■ **THE PROBLEM**: Quote exactly, and only, the lines from the one with "[package.json]: https://npmjs.org/doc/json.html" through the end of the listing.

===

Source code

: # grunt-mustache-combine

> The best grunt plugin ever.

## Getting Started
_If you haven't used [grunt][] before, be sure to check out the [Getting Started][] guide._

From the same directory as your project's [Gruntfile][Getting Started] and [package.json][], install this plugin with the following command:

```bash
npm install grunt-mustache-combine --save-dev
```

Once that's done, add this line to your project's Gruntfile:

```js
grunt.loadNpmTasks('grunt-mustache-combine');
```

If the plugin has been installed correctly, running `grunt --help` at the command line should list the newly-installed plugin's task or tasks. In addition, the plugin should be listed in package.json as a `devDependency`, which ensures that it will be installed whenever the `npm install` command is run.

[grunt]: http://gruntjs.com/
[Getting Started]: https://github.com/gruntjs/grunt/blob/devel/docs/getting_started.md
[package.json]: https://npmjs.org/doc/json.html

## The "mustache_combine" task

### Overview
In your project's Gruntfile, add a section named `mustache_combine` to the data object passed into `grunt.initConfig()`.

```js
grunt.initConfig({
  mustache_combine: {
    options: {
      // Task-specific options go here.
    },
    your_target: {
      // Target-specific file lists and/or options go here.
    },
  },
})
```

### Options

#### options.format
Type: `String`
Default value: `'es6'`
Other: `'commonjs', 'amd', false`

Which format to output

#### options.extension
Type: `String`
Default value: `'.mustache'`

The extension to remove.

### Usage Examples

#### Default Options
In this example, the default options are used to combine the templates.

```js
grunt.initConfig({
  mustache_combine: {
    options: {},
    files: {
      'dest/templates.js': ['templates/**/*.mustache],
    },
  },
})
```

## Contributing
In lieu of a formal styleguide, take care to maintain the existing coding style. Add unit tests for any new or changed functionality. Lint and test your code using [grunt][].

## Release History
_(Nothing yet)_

===

■ **SOLUTION TO THIS PROBLEM**:
[package.json]: https://npmjs.org/doc/json.html

## The "mustache_combine" task

### Overview
In your project's Gruntfile, add a section named `mustache_combine` to the data object passed into `grunt.initConfig()`.

```js
grunt.initConfig({
  mustache_combine: {
    options: {
      // Task-specific options go here.
    },
    your_target: {
      // Target-specific file lists and/or options go here.
    },
  },
})
```

### Options

#### options.format
Type: `String`
Default value: `'es6'`
Other: `'commonjs', 'amd', false`

Which format to output

#### options.extension
Type: `String`
Default value: `'.mustache'`

The extension to remove.

### Usage Examples

#### Default Options
In this example, the default options are used to combine the templates.

```js
grunt.initConfig({
  mustache_combine: {
    options: {},
    files: {
      'dest/templates.js': ['templates/**/*.mustache],
    },
  },
})
```

## Contributing
In lieu of a formal styleguide, take care to maintain the existing coding style. Add unit tests for any new or changed functionality. Lint and test your code using [grunt][].

## Release History
_(Nothing yet)_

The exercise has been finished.